Once upon a time, a long time ago, an ambitious governor said on Friday he would use "whatever force necessary" to put down anti-war protests in a nearby college town. That night the protests grew worse, with bonfires and window-breaking and accusations of communist plots and police brutality flying back and forth. Saturday night the protestors set fire to an old frame building on campus, and the governor, believing that communists were taking over, called out the army. Sunday the situation deteriorated, with the anti-war protesters cursing and throwing rocks at the soldiers, the governor calling students "worse than Communists" and the guardsmen using tear-gas and bayonets to break up the crowd. Still, most believed the situation was under control and the protests would diminish when classes started on Monday.

-snip-

That's my story, with this personal note: On Monday, May 4, 1970, I took my five-year-old daughter to work with me instead of to her kindergarten class at the Kent State University School. I wasn't concerned about the student protesters, who shouted a lot and set some fires in the middle of the night, but I was worried about soldiers with rifles on campus. In the following days I tried to explain to her what had happened in terms she could understand, and in ways that wouldn't leave her fearful and distrusting of either students or soldiers.

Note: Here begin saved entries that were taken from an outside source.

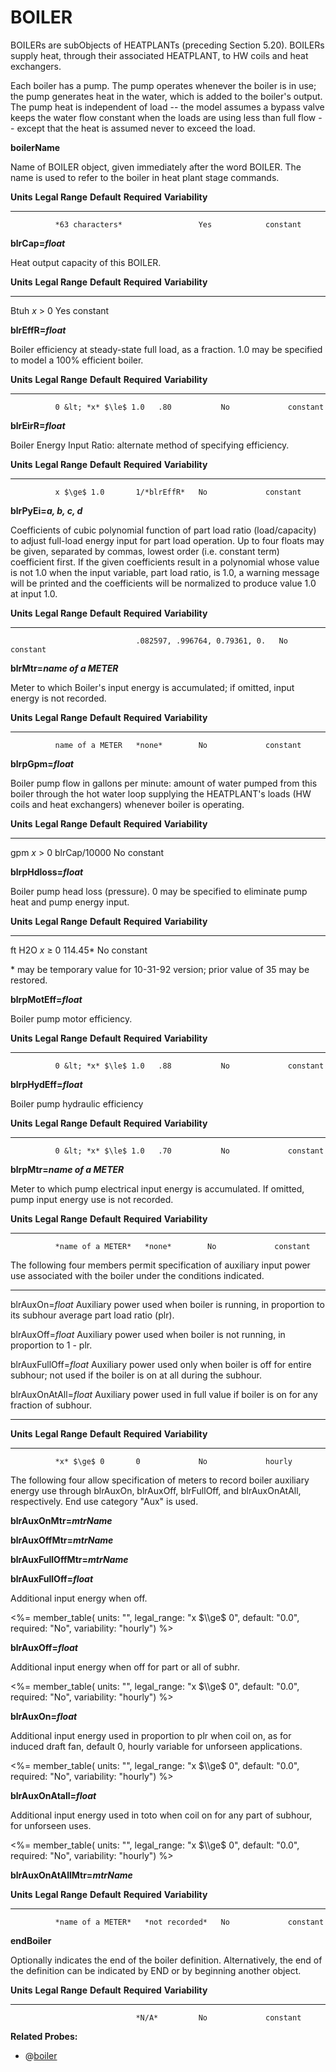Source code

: # BOILER

BOILERs are subObjects of HEATPLANTs (preceding Section 5.20). BOILERs supply heat, through their associated HEATPLANT, to HW coils and heat exchangers.

Each boiler has a pump. The pump operates whenever the boiler is in use; the pump generates heat in the water, which is added to the boiler's output. The pump heat is independent of load -- the model assumes a bypass valve keeps the water flow constant when the loads are using less than full flow -- except that the heat is assumed never to exceed the load.

**boilerName**

Name of BOILER object, given immediately after the word BOILER. The name is used to refer to the boiler in heat plant stage commands.

  **Units**   **Legal Range**   **Default**   **Required**   **Variability**
  ----------- ----------------- ------------- -------------- -----------------
              *63 characters*                 Yes            constant

**blrCap=*float***

Heat output capacity of this BOILER.

  **Units**   **Legal Range**   **Default**   **Required**   **Variability**
  ----------- ----------------- ------------- -------------- -----------------
  Btuh        *x* &gt; 0                      Yes            constant

**blrEffR=*float***

Boiler efficiency at steady-state full load, as a fraction. 1.0 may be specified to model a 100% efficient boiler.

  **Units**   **Legal Range**        **Default**   **Required**   **Variability**
  ----------- ---------------------- ------------- -------------- -----------------
              0 &lt; *x* $\le$ 1.0   .80           No             constant

**blrEirR=*float***

Boiler Energy Input Ratio: alternate method of specifying efficiency.

  **Units**   **Legal Range**   **Default**   **Required**   **Variability**
  ----------- ----------------- ------------- -------------- -----------------
              x $\ge$ 1.0       1/*blrEffR*   No             constant

**blrPyEi=*a, b, c, d***

Coefficients of cubic polynomial function of part load ratio (load/capacity) to adjust full-load energy input for part load operation. Up to four floats may be given, separated by commas, lowest order (i.e. constant term) coefficient first. If the given coefficients result in a polynomial whose value is not 1.0 when the input variable, part load ratio, is 1.0, a warning message will be printed and the coefficients will be normalized to produce value 1.0 at input 1.0.

  **Units**   **Legal Range**   **Default**                     **Required**   **Variability**
  ----------- ----------------- ------------------------------- -------------- -----------------
                                .082597, .996764, 0.79361, 0.   No             constant

**blrMtr=*name of a METER***

Meter to which Boiler's input energy is accumulated; if omitted, input energy is not recorded.

  **Units**   **Legal Range**   **Default**   **Required**   **Variability**
  ----------- ----------------- ------------- -------------- -----------------
              name of a METER   *none*        No             constant

**blrpGpm=*float***

Boiler pump flow in gallons per minute: amount of water pumped from this boiler through the hot water loop supplying the HEATPLANT's loads (HW coils and heat exchangers) whenever boiler is operating.

  **Units**   **Legal Range**   **Default**    **Required**   **Variability**
  ----------- ----------------- -------------- -------------- -----------------
  gpm         *x* &gt; 0        blrCap/10000   No             constant

**blrpHdloss=*float***

Boiler pump head loss (pressure). 0 may be specified to eliminate pump heat and pump energy input.

  **Units**   **Legal Range**   **Default**   **Required**   **Variability**
  ----------- ----------------- ------------- -------------- -----------------
  ft H2O      *x* $\ge$ 0       114.45\*      No             constant

\* may be temporary value for 10-31-92 version; prior value of 35 may be restored.

**blrpMotEff=*float***

Boiler pump motor efficiency.

  **Units**   **Legal Range**        **Default**   **Required**   **Variability**
  ----------- ---------------------- ------------- -------------- -----------------
              0 &lt; *x* $\le$ 1.0   .88           No             constant

**blrpHydEff=*float***

Boiler pump hydraulic efficiency

  **Units**   **Legal Range**        **Default**   **Required**   **Variability**
  ----------- ---------------------- ------------- -------------- -----------------
              0 &lt; *x* $\le$ 1.0   .70           No             constant

**blrpMtr=*name of a METER***

Meter to which pump electrical input energy is accumulated. If omitted, pump input energy use is not recorded.

  **Units**   **Legal Range**     **Default**   **Required**   **Variability**
  ----------- ------------------- ------------- -------------- -----------------
              *name of a METER*   *none*        No             constant

The following four members permit specification of auxiliary input power use associated with the boiler under the conditions indicated.

  --------------------------- -------------------------------------------
  blrAuxOn=*float*            Auxiliary power used when boiler is
                              running, in proportion to its subhour
                              average part load ratio (plr).

  blrAuxOff=*float*           Auxiliary power used when boiler is not
                              running, in proportion to 1 - plr.

  blrAuxFullOff=*float*       Auxiliary power used only when boiler is
                              off for entire subhour; not used if the
                              boiler is on at all during the subhour.

  blrAuxOnAtAll=*float*       Auxiliary power used in full value if
                              boiler is on for any fraction of subhour.
  --------------------------- -------------------------------------------

  **Units**   **Legal Range**   **Default**   **Required**   **Variability**
  ----------- ----------------- ------------- -------------- -----------------
              *x* $\ge$ 0       0             No             hourly

The following four allow specification of meters to record boiler auxiliary energy use through blrAuxOn, blrAuxOff, blrFullOff, and blrAuxOnAtAll, respectively. End use category "Aux" is used.

**blrAuxOnMtr=*mtrName***

**blrAuxOffMtr=*mtrName***

**blrAuxFullOffMtr=*mtrName***

**blrAuxFullOff=*float***

Additional input energy when off.

<%= member_table(
  units: "",
  legal_range: "x $\\ge$ 0",
  default: "0.0",
  required: "No",
  variability: "hourly") %>

**blrAuxOff=*float***

Additional input energy when off for part or all of subhr.

<%= member_table(
  units: "",
  legal_range: "x $\\ge$ 0",
  default: "0.0",
  required: "No",
  variability: "hourly") %>

**blrAuxOn=*float***

Additional input energy used in proportion to plr when coil on, as for induced draft fan, default 0, hourly variable for unforseen applications.

<%= member_table(
  units: "",
  legal_range: "x $\\ge$ 0",
  default: "0.0",
  required: "No",
  variability: "hourly") %>

**blrAuxOnAtall=*float***

Additional input energy used in toto when coil on for any part of subhour, for unforseen uses.

<%= member_table(
  units: "",
  legal_range: "x $\\ge$ 0",
  default: "0.0",
  required: "No",
  variability: "hourly") %>

**blrAuxOnAtAllMtr=*mtrName***

  **Units**   **Legal Range**     **Default**      **Required**   **Variability**
  ----------- ------------------- ---------------- -------------- -----------------
              *name of a METER*   *not recorded*   No             constant

**endBoiler**

Optionally indicates the end of the boiler definition. Alternatively, the end of the definition can be indicated by END or by beginning another object.

  **Units**   **Legal Range**   **Default**   **Required**   **Variability**
  ----------- ----------------- ------------- -------------- -----------------
                                *N/A*         No             constant


**Related Probes:**

- @[boiler](#p_boiler)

Thirty-three years later I don't know why the soldiers opened fire. No guardsman ever claimed he was "just following orders". No officer ever stepped forward and said -- with either pride or shame -- "I gave the order to fire, by my authority, according to such-and-such a protocol."

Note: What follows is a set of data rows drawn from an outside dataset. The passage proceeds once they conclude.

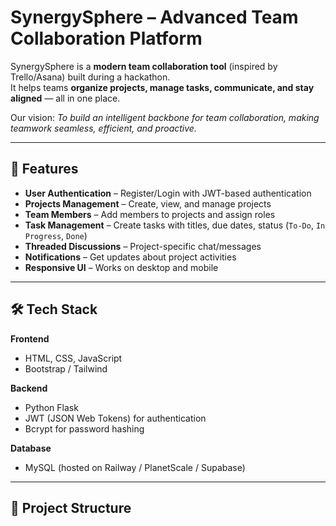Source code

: # SynergySphere – Advanced Team Collaboration Platform

SynergySphere is a **modern team collaboration tool** (inspired by Trello/Asana) built during a hackathon.  
It helps teams **organize projects, manage tasks, communicate, and stay aligned** — all in one place.  

Our vision: *To build an intelligent backbone for team collaboration, making teamwork seamless, efficient, and proactive.*  

---

## 🚀 Features

- **User Authentication** – Register/Login with JWT-based authentication  
- **Projects Management** – Create, view, and manage projects  
- **Team Members** – Add members to projects and assign roles  
- **Task Management** – Create tasks with titles, due dates, status (`To-Do`, `In Progress`, `Done`)  
- **Threaded Discussions** – Project-specific chat/messages  
- **Notifications** – Get updates about project activities  
- **Responsive UI** – Works on desktop and mobile  

---

## 🛠️ Tech Stack

**Frontend**
- HTML, CSS, JavaScript  
- Bootstrap / Tailwind  

**Backend**
- Python Flask  
- JWT (JSON Web Tokens) for authentication  
- Bcrypt for password hashing  

**Database**
- MySQL (hosted on Railway / PlanetScale / Supabase)  

---

## 📂 Project Structure


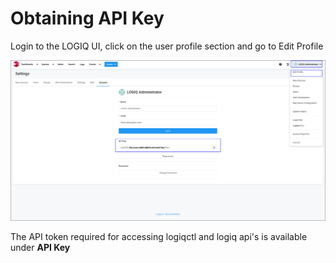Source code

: # Obtaining API Key

Login to the LOGIQ UI, click on the user profile section and go to Edit Profile&#x20;

![API Key](../../.gitbook/assets/flash-high-level-api-key.png)

The API token required for accessing logiqctl and logiq api's is available under **API Key**
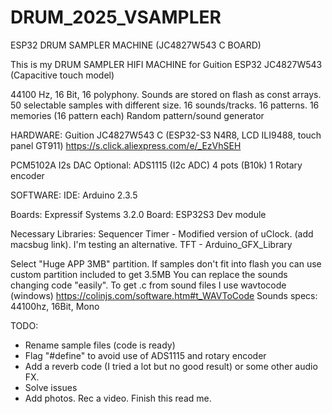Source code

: # DRUM_2025_VSAMPLER
ESP32 DRUM SAMPLER MACHINE (JC4827W543 C BOARD)

This is my DRUM SAMPLER HIFI MACHINE for Guition ESP32 JC4827W543 (Capacitive touch model)

44100 Hz, 16 Bit, 16 polyphony.
Sounds are stored on flash as const arrays.
50 selectable samples with different size.
16 sounds/tracks. 16 patterns. 16 memories (16 pattern each)
Random pattern/sound generator

HARDWARE:
Guition JC4827W543 C (ESP32-S3 N4R8, LCD ILI9488, touch panel GT911) https://s.click.aliexpress.com/e/_EzVhSEH

PCM5102A I2s DAC
Optional:
ADS1115 (I2c ADC)
4 pots (B10k)
1 Rotary encoder

SOFTWARE:
IDE: Arduino 2.3.5

Boards: Expressif Systems 3.2.0
Board: ESP32S3 Dev module

Necessary Libraries:
Sequencer Timer - Modified version of uClock. (add macsbug link). I'm testing an alternative.
TFT - Arduino_GFX_Library

Select "Huge APP 3MB" partition.
If samples don't fit into flash you can use custom partition included to get 3.5MB 
You can replace the sounds changing code "easily".
To get .c from sound files I use wavtocode (windows) https://colinjs.com/software.htm#t_WAVToCode
Sounds specs: 44100hz, 16Bit, Mono


TODO:
- Rename sample files (code is ready)
- Flag "#define" to avoid use of ADS1115 and rotary encoder
- Add a reverb code (I tried a lot but no good result) or some other audio FX.
- Solve issues
- Add photos. Rec a video. Finish this read me.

Name-calling, rumors and divisive stories still circulate around Kent. A lot of energy is still invested in stories intended to make either the students or the guardsmen into Good Guys like the storyteller -- reasonable, virtuous, and humane, or stories to prove that "those people" --either the soldiers or the students -- were evil, depraved, inhuman Bad Guys.

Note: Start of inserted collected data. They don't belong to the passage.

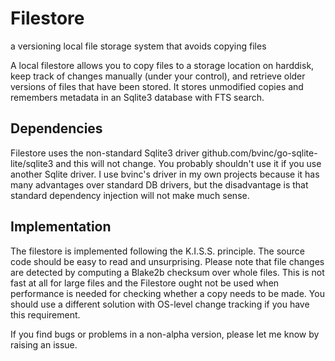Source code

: # Filestore
a versioning local file storage system that avoids copying files

A local filestore allows you to copy files to a storage location on harddisk, keep track of changes manually (under your control), and retrieve older versions of files that have been stored. It stores unmodified copies and remembers metadata in an Sqlite3 database with FTS search.

## Dependencies

Filestore uses the non-standard Sqlite3 driver github.com/bvinc/go-sqlite-lite/sqlite3 and this will not change. You probably shouldn't use it if you use another Sqlite driver. I use bvinc's driver in my own projects because it has many advantages over standard DB drivers, but the disadvantage is that standard dependency injection will not make much sense.

## Implementation

The filestore is implemented following the K.I.S.S. principle. The source code should be easy to read and unsurprising. Please note that file changes are detected by computing a Blake2b checksum over whole files. This is not fast at all for large files and the Filestore ought not be used when performance is needed for checking whether a copy needs to be made. You should use a different solution with OS-level change tracking if you have this requirement.

If you find bugs or problems in a non-alpha version, please let me know by raising an issue.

And in 2003, after an unprovoked attack by the U.S. on small and unruly but essentially unarmed country, our entire nation is fragmented by name-calling, rumors and divisive stories. Like May 4 at Kent State, we have leaders convinced that "those people" had an arsenal of deadly weapons despite evidence to the contrary; and a belief by many people that violence was not only justified and necessary to restore order, it was the only possible option.

-snip-

more...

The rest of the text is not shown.